Records shown:

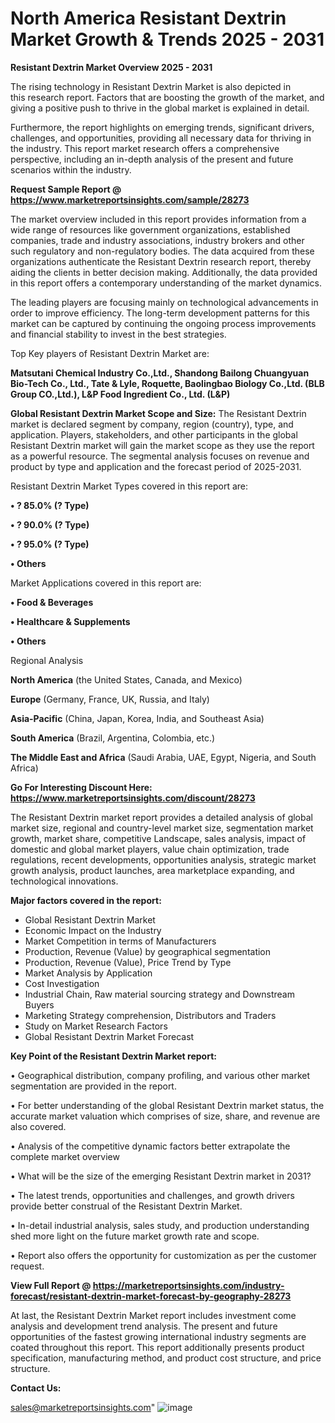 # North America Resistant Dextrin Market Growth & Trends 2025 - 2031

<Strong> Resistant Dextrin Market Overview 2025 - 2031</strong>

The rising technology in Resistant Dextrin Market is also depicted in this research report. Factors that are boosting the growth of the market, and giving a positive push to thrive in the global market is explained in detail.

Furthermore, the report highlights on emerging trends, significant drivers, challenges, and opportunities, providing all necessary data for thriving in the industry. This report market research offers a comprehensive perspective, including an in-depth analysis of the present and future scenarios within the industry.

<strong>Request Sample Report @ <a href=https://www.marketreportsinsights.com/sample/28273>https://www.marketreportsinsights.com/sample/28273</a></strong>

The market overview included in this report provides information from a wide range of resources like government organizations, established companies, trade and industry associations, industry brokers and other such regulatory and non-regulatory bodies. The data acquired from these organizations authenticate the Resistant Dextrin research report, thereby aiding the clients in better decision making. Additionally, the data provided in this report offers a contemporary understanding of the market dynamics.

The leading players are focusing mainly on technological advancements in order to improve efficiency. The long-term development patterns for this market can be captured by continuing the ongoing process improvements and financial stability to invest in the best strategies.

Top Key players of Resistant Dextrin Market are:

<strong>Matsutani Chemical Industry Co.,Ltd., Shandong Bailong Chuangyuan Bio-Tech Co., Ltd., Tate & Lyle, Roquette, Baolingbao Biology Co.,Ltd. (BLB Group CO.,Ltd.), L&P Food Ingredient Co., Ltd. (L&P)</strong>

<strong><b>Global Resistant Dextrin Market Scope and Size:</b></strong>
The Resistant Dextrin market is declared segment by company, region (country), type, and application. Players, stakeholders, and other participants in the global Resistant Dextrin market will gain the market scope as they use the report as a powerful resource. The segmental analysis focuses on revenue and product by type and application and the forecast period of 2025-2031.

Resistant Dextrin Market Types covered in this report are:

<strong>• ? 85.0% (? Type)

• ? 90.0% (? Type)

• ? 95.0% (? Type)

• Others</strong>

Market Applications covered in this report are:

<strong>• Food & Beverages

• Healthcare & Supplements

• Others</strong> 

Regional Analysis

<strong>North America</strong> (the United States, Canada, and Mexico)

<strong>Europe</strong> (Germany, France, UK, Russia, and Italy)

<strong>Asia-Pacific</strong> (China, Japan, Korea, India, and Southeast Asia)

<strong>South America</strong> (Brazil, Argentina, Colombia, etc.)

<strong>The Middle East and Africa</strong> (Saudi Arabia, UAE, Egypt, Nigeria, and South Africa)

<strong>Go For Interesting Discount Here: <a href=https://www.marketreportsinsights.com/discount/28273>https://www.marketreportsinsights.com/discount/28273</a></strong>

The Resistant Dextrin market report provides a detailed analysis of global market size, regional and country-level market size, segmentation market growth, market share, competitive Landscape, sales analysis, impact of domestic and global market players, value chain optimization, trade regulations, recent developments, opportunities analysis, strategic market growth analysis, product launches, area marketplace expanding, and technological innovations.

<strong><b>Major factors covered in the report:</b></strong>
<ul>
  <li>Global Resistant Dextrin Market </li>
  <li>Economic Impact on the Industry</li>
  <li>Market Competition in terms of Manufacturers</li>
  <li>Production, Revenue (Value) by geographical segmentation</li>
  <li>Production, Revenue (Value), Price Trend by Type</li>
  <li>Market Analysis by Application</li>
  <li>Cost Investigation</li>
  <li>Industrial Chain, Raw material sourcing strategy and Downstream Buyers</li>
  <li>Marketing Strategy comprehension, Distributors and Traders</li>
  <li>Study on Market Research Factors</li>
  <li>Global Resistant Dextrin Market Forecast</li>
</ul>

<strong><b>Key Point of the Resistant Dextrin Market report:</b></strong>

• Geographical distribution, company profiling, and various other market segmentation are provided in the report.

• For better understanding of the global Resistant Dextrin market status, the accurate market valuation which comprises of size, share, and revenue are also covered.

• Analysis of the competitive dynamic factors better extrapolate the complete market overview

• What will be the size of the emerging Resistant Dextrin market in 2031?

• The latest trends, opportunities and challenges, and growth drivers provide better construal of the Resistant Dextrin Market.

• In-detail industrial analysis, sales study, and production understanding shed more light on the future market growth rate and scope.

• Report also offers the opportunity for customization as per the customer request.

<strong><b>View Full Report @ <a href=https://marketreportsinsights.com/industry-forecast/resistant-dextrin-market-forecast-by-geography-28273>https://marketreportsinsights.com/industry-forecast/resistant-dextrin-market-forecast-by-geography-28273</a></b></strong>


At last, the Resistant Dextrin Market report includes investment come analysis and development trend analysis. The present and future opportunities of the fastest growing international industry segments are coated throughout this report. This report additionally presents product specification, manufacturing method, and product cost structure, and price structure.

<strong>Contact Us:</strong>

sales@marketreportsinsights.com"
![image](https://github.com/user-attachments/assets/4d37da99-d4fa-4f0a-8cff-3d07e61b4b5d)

Task objective:
The required answer is the run of lines above, starting at the line with "<strong>• Food & Beverages" and ending at the line with "Argentina, Colombia, etc.)", reproduced exactly with both ends.

Answer for the task:
<strong>• Food & Beverages

• Healthcare & Supplements

• Others</strong> 

Regional Analysis

<strong>North America</strong> (the United States, Canada, and Mexico)

<strong>Europe</strong> (Germany, France, UK, Russia, and Italy)

<strong>Asia-Pacific</strong> (China, Japan, Korea, India, and Southeast Asia)

<strong>South America</strong> (Brazil, Argentina, Colombia, etc.)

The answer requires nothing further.